■ **YOUR GOAL**: This exercise asks for every line of the material that includes the word "bugs".

--------------------------------

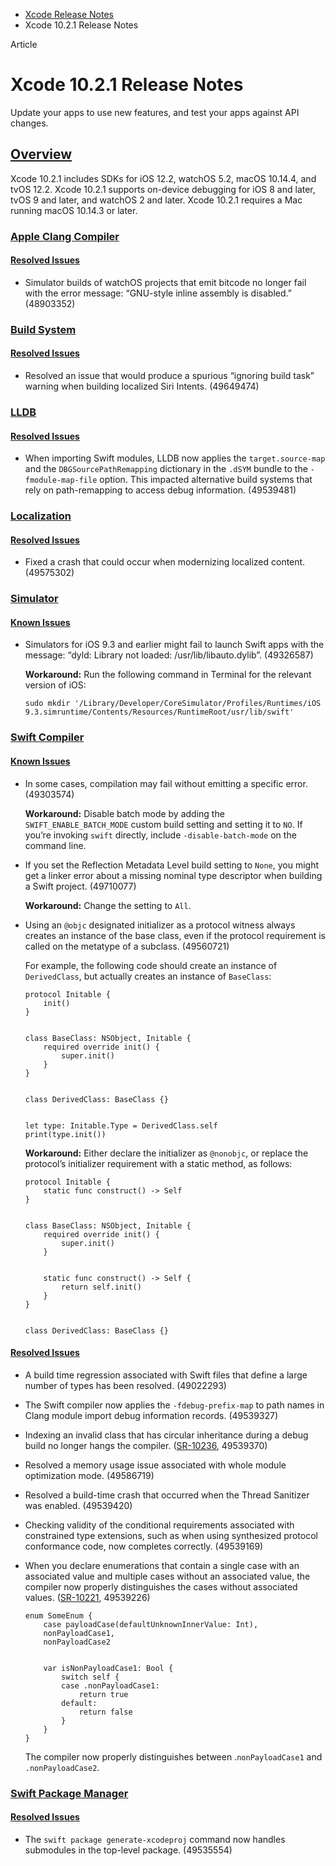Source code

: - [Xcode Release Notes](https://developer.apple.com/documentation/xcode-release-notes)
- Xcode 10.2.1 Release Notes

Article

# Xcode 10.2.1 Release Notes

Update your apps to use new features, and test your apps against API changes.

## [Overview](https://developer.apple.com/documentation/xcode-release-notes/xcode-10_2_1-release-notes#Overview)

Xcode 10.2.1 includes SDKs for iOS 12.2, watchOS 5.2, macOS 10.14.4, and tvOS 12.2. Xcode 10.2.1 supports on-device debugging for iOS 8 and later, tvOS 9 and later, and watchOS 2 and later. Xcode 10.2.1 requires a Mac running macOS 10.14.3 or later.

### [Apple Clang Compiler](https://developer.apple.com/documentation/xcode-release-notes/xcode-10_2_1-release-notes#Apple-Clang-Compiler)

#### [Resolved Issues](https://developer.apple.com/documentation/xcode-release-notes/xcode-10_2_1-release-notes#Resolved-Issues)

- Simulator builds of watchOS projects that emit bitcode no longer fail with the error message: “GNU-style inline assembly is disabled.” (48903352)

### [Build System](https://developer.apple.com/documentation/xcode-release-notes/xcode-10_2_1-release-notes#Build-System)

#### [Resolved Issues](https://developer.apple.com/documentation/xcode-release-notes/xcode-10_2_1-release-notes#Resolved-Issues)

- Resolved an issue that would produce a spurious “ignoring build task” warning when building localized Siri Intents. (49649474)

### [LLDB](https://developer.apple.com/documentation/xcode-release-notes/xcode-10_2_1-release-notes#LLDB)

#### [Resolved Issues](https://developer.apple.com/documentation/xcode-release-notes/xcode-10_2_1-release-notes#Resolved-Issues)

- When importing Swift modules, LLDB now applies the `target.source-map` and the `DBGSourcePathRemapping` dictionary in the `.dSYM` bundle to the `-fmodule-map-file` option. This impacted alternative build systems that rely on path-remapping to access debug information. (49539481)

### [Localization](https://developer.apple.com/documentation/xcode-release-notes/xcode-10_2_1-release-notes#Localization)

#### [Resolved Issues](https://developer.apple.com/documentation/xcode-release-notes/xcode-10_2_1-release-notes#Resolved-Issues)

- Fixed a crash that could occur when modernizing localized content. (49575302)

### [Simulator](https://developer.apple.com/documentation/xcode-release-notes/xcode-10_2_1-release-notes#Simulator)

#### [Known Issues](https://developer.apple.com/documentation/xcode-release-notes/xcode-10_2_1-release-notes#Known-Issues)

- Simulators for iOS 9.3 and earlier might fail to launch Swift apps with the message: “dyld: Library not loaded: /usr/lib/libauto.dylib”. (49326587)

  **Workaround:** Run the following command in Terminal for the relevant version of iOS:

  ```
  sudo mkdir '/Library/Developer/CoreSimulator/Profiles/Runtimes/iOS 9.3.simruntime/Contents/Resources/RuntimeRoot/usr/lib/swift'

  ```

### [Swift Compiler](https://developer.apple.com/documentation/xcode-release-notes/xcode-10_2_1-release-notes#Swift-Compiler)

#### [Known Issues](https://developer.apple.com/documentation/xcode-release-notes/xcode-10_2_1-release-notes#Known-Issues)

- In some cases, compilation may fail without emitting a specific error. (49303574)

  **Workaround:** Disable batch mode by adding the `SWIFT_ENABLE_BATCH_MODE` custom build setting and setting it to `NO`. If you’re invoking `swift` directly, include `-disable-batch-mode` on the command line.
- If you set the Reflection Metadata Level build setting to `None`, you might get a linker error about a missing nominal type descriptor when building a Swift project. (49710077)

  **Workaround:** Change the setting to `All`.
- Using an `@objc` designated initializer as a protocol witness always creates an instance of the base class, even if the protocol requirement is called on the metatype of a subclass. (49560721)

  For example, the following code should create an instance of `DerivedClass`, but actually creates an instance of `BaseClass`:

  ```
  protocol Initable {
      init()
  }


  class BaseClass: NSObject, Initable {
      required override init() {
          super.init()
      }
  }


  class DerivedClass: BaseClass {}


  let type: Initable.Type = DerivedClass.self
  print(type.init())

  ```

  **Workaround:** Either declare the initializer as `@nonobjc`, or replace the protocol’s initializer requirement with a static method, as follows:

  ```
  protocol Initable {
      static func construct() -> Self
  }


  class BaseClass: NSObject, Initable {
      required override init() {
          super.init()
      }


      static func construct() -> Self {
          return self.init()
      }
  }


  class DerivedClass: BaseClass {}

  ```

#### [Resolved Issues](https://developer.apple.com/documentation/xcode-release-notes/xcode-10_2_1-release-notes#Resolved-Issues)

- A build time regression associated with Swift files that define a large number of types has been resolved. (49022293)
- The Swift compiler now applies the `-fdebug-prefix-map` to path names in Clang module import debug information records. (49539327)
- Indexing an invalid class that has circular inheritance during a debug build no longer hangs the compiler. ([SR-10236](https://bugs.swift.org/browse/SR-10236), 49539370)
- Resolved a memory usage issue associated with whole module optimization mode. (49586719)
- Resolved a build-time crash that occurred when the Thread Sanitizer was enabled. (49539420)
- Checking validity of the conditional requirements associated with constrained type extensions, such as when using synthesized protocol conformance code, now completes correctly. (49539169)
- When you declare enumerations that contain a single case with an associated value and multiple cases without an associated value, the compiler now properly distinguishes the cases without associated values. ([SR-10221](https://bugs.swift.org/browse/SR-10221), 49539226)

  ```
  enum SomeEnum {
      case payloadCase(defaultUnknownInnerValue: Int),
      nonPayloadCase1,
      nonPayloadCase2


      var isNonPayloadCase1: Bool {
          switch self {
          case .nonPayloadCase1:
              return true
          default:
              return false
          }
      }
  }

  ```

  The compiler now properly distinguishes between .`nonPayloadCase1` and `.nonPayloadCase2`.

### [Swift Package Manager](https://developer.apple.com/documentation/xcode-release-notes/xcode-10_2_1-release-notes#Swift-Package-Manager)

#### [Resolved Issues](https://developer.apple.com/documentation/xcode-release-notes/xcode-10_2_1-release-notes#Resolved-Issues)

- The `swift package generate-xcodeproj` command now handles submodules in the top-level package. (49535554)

--------------------------------

■ **ANSWER TO THE EXERCISE**:
- Indexing an invalid class that has circular inheritance during a debug build no longer hangs the compiler. ([SR-10236](https://bugs.swift.org/browse/SR-10236), 49539370)
- When you declare enumerations that contain a single case with an associated value and multiple cases without an associated value, the compiler now properly distinguishes the cases without associated values. ([SR-10221](https://bugs.swift.org/browse/SR-10221), 49539226)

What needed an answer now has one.